*INFORMATION*:
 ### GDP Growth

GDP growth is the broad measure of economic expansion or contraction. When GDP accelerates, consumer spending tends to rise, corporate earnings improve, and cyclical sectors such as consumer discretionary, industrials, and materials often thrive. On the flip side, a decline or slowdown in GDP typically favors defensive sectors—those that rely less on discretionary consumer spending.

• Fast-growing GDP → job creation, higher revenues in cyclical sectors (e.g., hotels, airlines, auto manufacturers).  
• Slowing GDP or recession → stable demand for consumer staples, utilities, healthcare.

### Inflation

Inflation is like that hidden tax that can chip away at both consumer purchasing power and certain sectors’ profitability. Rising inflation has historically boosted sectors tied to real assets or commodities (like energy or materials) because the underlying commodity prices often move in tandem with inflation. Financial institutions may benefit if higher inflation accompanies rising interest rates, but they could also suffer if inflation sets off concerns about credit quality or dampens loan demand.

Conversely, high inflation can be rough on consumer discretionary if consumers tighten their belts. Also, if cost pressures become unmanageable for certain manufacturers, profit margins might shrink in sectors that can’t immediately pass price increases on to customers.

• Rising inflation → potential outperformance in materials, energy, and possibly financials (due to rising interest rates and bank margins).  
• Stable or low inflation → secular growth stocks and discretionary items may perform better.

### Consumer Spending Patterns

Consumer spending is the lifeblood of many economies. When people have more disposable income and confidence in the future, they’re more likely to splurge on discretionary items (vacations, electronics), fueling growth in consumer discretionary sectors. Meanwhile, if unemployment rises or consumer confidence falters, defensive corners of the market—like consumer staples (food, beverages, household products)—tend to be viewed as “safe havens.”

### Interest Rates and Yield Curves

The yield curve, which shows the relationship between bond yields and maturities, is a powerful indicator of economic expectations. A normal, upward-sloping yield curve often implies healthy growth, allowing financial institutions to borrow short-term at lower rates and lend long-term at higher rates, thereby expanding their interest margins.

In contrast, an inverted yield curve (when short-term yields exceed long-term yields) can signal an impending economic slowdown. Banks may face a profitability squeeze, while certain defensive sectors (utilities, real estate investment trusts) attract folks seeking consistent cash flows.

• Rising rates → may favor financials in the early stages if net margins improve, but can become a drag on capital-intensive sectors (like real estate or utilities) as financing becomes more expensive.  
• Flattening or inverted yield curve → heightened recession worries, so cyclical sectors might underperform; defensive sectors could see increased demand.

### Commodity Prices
...
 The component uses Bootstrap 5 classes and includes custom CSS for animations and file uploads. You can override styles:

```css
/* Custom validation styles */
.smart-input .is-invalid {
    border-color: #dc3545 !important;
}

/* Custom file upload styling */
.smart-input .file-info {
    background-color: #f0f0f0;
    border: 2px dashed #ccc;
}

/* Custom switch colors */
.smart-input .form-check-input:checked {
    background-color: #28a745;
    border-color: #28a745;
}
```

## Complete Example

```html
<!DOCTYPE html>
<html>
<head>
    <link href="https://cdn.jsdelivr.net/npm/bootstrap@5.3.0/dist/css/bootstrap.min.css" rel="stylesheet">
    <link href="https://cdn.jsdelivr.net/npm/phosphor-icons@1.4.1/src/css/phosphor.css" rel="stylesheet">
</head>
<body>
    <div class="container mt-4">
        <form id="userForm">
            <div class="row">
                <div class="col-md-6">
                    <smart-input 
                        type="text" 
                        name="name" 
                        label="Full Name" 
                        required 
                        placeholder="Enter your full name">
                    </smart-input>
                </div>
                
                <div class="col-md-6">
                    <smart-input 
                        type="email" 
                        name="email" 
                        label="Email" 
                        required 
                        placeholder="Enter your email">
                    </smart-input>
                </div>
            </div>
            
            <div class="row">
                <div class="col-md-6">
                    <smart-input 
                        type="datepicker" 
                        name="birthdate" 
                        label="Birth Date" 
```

*EXERCISE GOAL*: Give an exact copy of the lines above from the line with "The yield curve, which" up to and including the line with "In contrast, an", and leave everything else out.

*RESPONSE BOX*:
The yield curve, which shows the relationship between bond yields and maturities, is a powerful indicator of economic expectations. A normal, upward-sloping yield curve often implies healthy growth, allowing financial institutions to borrow short-term at lower rates and lend long-term at higher rates, thereby expanding their interest margins.

In contrast, an inverted yield curve (when short-term yields exceed long-term yields) can signal an impending economic slowdown. Banks may face a profitability squeeze, while certain defensive sectors (utilities, real estate investment trusts) attract folks seeking consistent cash flows.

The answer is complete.